## Problem description:
Go through the records and extract every line with the word "mathrm".

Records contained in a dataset
# # #
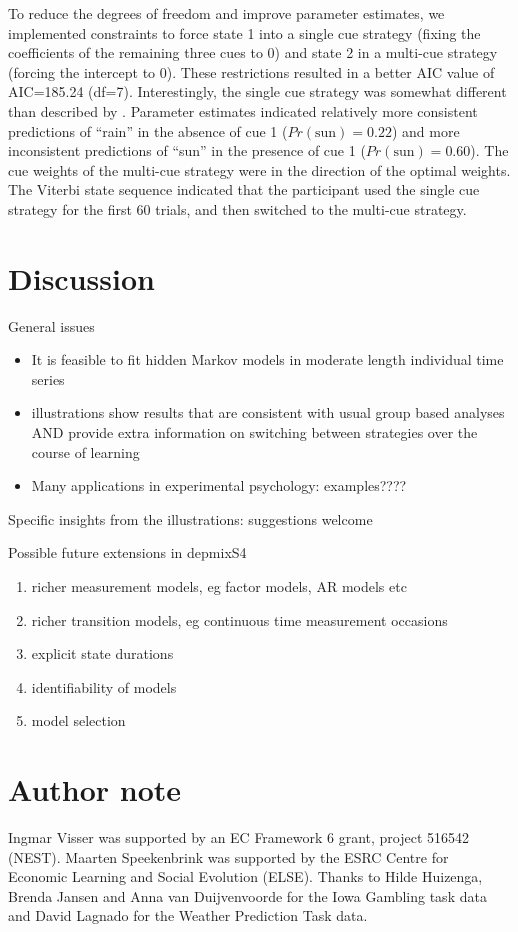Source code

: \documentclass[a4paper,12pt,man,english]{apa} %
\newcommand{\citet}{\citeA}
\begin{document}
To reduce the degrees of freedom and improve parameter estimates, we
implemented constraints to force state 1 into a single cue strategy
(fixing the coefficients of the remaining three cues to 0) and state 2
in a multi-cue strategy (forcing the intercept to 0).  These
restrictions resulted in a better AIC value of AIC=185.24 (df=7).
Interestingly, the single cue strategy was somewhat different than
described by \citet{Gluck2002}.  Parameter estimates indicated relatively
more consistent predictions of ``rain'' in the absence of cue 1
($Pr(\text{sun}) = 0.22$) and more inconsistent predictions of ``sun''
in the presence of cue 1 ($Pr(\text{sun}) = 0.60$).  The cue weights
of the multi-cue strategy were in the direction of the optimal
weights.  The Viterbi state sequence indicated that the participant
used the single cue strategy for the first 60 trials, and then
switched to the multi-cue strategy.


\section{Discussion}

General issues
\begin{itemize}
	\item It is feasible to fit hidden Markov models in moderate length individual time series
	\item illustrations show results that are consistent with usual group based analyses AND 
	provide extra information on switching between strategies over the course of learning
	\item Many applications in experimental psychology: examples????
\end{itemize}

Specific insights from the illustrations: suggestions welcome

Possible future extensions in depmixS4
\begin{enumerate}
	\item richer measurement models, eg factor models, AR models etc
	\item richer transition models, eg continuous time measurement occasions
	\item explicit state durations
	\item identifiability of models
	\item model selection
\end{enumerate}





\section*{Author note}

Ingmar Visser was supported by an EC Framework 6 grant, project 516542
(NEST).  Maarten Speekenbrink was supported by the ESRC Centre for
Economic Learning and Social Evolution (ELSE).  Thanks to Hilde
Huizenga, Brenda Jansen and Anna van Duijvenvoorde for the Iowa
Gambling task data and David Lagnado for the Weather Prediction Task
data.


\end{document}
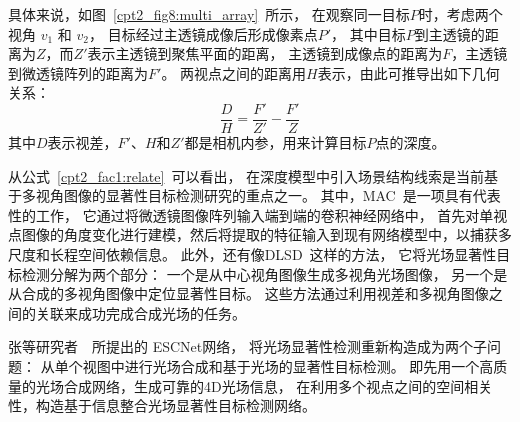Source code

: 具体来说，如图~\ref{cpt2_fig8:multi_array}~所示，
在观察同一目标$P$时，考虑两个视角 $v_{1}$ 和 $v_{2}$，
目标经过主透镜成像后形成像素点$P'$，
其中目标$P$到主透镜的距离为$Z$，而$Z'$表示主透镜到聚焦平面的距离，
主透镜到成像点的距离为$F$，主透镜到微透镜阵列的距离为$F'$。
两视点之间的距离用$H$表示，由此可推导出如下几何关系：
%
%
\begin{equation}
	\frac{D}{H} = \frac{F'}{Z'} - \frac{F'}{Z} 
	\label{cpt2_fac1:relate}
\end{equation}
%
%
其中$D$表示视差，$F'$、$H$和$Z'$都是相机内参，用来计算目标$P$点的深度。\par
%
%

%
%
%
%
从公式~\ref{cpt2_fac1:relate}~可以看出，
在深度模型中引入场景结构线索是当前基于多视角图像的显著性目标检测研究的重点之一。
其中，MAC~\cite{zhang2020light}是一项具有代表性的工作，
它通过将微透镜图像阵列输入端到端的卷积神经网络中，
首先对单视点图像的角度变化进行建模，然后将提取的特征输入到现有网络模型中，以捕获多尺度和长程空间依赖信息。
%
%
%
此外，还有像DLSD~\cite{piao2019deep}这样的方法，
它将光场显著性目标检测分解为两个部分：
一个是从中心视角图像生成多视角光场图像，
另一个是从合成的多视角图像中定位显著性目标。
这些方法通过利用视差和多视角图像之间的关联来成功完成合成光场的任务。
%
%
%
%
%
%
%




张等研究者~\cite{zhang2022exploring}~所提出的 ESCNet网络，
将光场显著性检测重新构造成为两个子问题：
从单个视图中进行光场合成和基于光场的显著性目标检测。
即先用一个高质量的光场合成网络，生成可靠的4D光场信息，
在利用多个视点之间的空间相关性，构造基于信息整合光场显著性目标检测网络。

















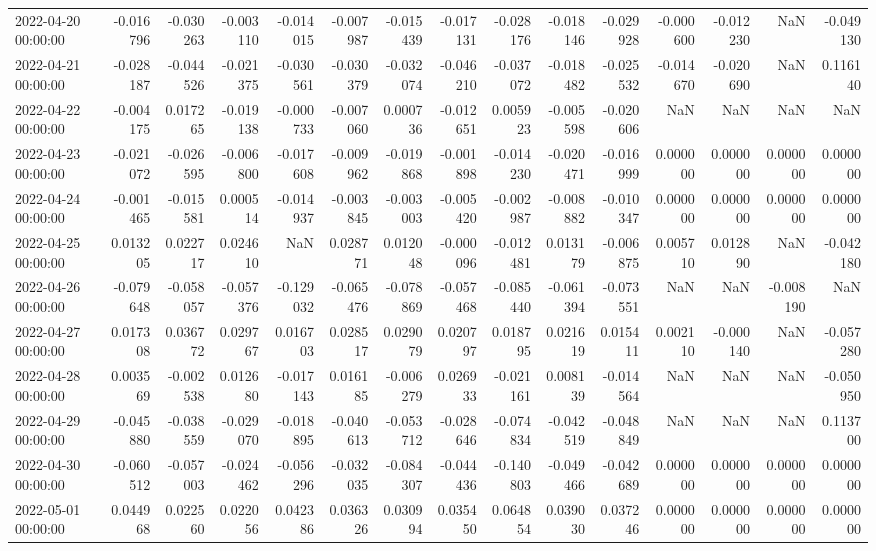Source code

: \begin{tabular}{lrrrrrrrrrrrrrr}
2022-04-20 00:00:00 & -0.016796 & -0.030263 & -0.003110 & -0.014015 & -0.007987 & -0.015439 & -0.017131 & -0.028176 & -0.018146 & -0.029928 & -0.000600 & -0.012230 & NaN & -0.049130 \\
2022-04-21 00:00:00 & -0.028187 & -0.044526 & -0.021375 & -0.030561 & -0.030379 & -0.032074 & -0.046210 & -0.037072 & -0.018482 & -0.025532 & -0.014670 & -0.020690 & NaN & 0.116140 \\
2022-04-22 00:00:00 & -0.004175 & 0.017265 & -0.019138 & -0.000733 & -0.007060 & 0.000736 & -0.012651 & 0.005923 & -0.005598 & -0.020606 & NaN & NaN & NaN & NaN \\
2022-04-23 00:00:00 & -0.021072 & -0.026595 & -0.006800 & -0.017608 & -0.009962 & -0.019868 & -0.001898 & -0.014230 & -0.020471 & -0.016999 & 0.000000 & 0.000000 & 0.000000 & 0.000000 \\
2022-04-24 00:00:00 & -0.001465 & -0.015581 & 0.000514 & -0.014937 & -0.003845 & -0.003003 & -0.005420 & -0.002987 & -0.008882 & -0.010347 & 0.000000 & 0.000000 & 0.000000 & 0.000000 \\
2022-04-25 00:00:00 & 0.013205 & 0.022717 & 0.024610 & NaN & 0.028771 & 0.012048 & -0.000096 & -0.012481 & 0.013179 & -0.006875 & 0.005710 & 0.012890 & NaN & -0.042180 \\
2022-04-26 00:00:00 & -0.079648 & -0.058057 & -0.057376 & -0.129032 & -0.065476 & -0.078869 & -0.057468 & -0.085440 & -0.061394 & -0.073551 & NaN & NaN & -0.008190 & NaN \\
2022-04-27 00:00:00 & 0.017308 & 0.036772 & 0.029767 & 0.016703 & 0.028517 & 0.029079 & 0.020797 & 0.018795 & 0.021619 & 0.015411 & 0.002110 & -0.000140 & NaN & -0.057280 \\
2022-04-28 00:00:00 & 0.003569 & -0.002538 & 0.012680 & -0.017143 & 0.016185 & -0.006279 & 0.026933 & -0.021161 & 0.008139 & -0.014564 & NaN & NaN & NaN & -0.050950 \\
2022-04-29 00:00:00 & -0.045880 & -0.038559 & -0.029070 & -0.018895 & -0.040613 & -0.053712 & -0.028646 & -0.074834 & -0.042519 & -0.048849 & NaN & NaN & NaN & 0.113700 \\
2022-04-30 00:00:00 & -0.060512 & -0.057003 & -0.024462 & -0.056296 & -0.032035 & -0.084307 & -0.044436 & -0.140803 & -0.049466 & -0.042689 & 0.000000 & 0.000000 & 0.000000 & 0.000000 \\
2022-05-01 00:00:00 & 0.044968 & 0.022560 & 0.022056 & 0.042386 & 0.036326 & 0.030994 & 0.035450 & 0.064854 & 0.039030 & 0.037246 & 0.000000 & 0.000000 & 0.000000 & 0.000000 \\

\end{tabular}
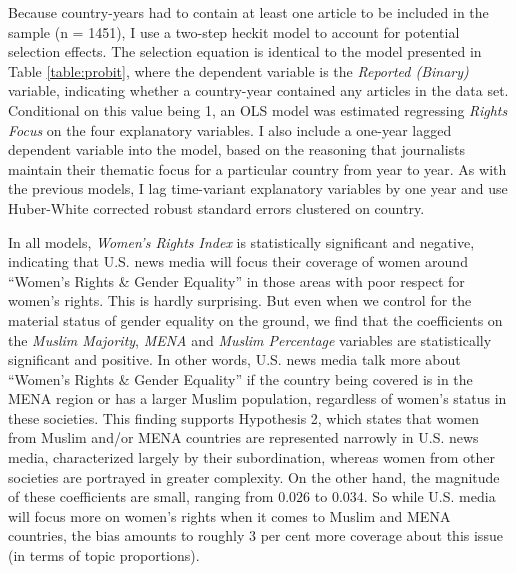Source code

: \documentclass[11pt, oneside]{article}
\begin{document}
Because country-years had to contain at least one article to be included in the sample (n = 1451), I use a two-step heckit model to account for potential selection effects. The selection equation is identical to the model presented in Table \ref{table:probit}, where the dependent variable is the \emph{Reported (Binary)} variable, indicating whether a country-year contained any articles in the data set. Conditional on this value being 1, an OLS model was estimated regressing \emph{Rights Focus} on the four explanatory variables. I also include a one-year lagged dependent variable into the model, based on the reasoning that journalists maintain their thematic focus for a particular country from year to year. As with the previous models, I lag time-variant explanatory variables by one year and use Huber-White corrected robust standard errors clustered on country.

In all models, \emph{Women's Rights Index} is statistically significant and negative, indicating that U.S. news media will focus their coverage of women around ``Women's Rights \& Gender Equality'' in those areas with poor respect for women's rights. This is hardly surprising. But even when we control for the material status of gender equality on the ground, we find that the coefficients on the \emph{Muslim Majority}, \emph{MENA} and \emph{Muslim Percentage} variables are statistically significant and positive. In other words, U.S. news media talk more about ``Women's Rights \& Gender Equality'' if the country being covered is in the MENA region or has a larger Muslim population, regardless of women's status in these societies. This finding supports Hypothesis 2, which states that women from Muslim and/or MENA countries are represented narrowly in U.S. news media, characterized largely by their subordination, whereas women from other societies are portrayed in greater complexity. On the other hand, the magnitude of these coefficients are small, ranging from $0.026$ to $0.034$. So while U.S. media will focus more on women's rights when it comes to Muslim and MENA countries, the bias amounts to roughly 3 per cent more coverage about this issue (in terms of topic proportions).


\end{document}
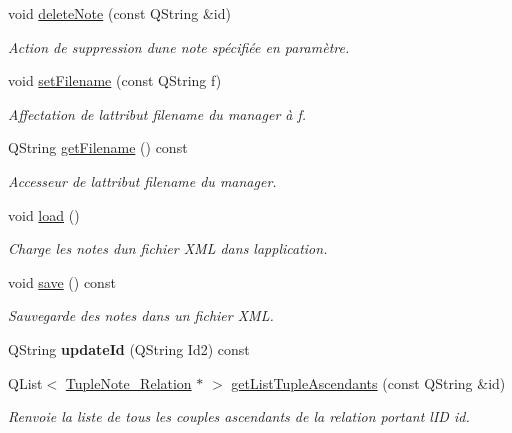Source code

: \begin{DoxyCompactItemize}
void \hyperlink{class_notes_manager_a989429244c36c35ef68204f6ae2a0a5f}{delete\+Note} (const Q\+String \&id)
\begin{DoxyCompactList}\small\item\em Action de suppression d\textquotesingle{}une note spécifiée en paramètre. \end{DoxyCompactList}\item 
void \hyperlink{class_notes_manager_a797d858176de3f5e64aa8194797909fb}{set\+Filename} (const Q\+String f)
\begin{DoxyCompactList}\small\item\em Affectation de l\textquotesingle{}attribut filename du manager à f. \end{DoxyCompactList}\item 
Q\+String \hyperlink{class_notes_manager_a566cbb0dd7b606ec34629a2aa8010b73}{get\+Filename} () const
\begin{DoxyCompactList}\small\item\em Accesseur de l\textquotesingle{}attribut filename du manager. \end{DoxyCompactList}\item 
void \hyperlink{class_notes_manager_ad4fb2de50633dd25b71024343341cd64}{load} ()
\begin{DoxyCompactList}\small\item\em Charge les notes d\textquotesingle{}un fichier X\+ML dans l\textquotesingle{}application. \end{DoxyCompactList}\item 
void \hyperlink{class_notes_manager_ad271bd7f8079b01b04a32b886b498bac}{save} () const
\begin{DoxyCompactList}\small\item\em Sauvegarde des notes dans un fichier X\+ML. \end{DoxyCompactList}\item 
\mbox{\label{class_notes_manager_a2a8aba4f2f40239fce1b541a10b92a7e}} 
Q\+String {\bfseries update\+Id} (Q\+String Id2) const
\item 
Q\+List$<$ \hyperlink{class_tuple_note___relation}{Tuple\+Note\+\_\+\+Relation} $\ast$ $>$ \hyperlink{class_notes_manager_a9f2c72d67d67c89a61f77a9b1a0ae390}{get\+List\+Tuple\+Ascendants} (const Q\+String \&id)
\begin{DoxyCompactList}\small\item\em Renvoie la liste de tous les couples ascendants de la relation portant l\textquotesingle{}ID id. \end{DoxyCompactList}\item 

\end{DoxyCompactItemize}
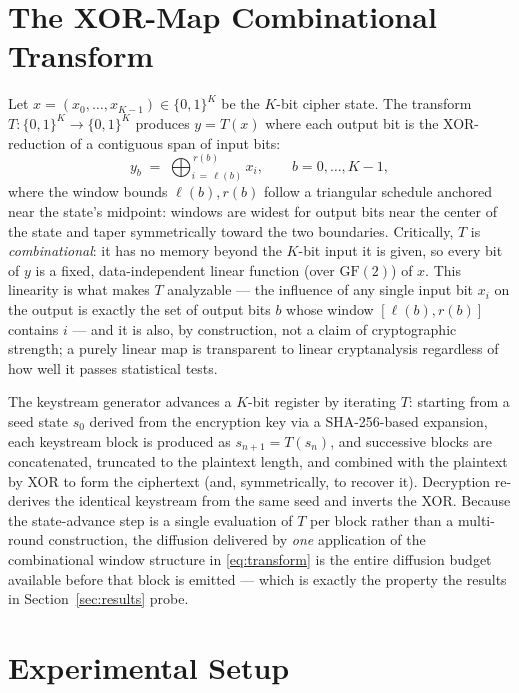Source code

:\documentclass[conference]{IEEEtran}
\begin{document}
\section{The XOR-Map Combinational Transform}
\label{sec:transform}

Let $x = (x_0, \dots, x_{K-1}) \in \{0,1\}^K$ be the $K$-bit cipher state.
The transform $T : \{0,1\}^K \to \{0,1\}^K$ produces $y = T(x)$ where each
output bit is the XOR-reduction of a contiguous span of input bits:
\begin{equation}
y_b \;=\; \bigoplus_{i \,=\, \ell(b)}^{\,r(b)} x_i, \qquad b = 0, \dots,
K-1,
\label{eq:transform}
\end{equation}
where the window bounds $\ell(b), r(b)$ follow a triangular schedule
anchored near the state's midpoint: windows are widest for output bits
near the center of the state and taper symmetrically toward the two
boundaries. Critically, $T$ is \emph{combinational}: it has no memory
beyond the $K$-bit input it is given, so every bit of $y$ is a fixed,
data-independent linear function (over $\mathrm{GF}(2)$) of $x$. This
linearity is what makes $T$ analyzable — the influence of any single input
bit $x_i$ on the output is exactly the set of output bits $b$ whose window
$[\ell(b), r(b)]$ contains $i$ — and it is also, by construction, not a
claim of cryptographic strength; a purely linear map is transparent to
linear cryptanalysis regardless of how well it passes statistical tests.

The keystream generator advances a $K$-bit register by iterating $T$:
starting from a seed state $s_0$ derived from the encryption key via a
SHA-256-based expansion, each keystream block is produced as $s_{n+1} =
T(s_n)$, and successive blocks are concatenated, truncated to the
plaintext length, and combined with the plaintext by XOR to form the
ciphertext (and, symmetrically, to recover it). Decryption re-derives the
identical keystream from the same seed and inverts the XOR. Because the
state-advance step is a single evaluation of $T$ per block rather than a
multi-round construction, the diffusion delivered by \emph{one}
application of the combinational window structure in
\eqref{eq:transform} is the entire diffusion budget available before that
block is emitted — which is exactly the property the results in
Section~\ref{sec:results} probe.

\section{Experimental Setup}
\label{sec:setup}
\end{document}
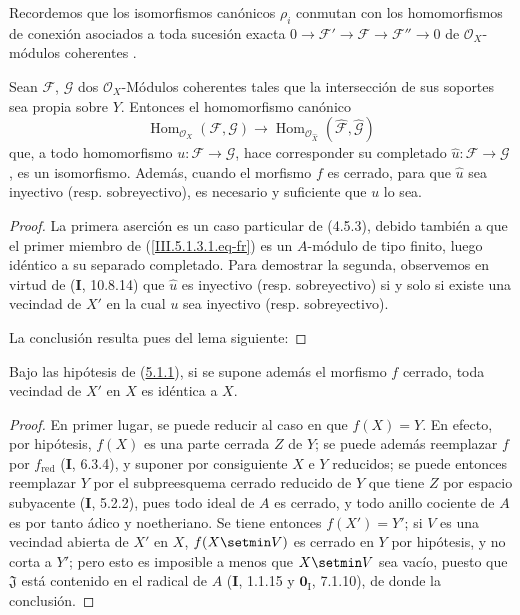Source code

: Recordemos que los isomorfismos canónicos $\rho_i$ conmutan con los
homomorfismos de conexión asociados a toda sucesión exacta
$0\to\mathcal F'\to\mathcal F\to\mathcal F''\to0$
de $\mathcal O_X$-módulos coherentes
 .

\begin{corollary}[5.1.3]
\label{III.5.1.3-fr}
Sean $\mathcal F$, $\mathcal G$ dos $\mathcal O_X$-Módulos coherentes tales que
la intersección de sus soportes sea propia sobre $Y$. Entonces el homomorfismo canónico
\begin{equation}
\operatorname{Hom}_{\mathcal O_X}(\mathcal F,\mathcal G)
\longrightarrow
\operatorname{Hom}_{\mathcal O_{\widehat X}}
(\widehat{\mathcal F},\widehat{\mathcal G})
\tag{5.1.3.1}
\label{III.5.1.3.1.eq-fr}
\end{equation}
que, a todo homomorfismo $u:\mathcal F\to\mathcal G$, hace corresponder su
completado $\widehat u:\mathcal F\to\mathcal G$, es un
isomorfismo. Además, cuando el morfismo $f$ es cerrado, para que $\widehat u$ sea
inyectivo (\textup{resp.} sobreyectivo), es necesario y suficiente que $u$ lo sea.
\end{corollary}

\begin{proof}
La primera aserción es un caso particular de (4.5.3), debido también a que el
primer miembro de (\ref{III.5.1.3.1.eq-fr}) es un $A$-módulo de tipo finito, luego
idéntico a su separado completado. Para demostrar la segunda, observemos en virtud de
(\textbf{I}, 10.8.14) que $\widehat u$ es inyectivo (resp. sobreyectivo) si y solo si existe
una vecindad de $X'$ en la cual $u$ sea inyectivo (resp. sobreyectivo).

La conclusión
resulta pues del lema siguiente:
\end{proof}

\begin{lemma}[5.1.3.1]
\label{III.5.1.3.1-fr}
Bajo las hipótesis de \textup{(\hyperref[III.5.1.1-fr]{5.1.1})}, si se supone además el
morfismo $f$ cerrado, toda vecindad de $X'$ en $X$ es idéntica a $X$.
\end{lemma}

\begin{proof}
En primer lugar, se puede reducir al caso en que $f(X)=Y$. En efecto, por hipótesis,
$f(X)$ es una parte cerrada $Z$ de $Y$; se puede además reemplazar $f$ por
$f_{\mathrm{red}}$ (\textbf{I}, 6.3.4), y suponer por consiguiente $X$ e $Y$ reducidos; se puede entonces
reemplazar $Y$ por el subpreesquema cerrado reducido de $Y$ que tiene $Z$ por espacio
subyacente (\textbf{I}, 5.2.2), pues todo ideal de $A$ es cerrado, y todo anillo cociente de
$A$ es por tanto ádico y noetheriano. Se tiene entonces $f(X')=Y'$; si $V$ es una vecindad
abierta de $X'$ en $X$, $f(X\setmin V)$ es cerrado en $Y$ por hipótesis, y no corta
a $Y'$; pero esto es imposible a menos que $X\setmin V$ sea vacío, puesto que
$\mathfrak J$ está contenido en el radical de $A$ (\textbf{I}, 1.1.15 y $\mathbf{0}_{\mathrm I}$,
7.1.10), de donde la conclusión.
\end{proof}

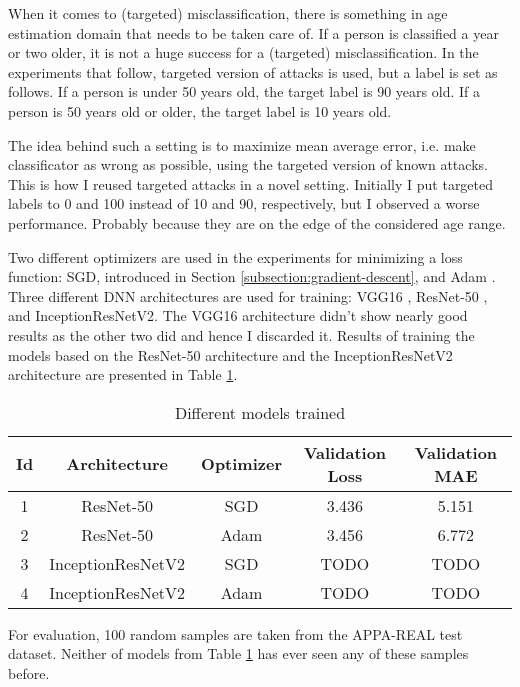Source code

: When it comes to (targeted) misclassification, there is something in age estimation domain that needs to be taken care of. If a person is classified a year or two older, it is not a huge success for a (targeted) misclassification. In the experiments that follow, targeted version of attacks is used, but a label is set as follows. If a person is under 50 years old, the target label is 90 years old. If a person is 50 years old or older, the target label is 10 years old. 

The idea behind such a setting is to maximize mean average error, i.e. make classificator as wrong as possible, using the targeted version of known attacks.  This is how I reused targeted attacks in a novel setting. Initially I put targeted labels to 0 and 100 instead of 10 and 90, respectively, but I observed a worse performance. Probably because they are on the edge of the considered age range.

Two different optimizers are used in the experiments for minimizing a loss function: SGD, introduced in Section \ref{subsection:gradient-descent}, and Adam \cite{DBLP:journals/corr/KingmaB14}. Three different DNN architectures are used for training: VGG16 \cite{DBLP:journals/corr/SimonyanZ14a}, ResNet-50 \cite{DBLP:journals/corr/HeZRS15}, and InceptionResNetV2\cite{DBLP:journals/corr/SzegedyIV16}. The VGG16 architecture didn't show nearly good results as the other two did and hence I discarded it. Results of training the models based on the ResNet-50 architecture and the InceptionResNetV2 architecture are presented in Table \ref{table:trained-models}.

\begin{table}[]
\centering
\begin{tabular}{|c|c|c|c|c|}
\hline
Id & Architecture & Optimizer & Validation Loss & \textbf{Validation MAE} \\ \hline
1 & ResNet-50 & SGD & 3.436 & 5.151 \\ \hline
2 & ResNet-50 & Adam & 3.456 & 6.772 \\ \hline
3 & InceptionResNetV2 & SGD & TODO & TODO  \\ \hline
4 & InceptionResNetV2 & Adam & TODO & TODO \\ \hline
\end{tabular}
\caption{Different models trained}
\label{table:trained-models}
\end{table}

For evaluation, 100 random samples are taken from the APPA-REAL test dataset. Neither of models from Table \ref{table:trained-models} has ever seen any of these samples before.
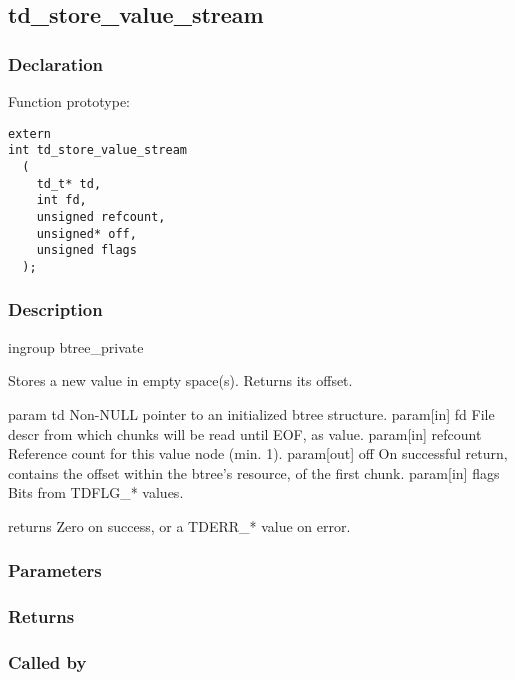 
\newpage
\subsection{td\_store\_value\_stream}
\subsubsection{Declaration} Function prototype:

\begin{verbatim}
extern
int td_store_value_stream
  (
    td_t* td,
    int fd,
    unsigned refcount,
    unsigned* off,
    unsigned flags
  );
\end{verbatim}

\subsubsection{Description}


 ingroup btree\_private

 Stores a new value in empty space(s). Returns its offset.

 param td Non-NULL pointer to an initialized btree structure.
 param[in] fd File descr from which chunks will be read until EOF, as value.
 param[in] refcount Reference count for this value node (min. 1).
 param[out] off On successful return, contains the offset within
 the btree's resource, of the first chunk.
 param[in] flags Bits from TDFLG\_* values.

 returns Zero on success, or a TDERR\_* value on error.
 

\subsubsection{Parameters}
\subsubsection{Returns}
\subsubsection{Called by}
# # #
## Reply:
data-independent linear function (over $\mathrm{GF}(2)$) of $x$. This
$f_{\mathrm{red}}$ (\textbf{I}, 6.3.4), y suponer por consiguiente $X$ e $Y$ reducidos; se puede entonces
$\mathfrak J$ está contenido en el radical de $A$ (\textbf{I}, 1.1.15 y $\mathbf{0}_{\mathrm I}$,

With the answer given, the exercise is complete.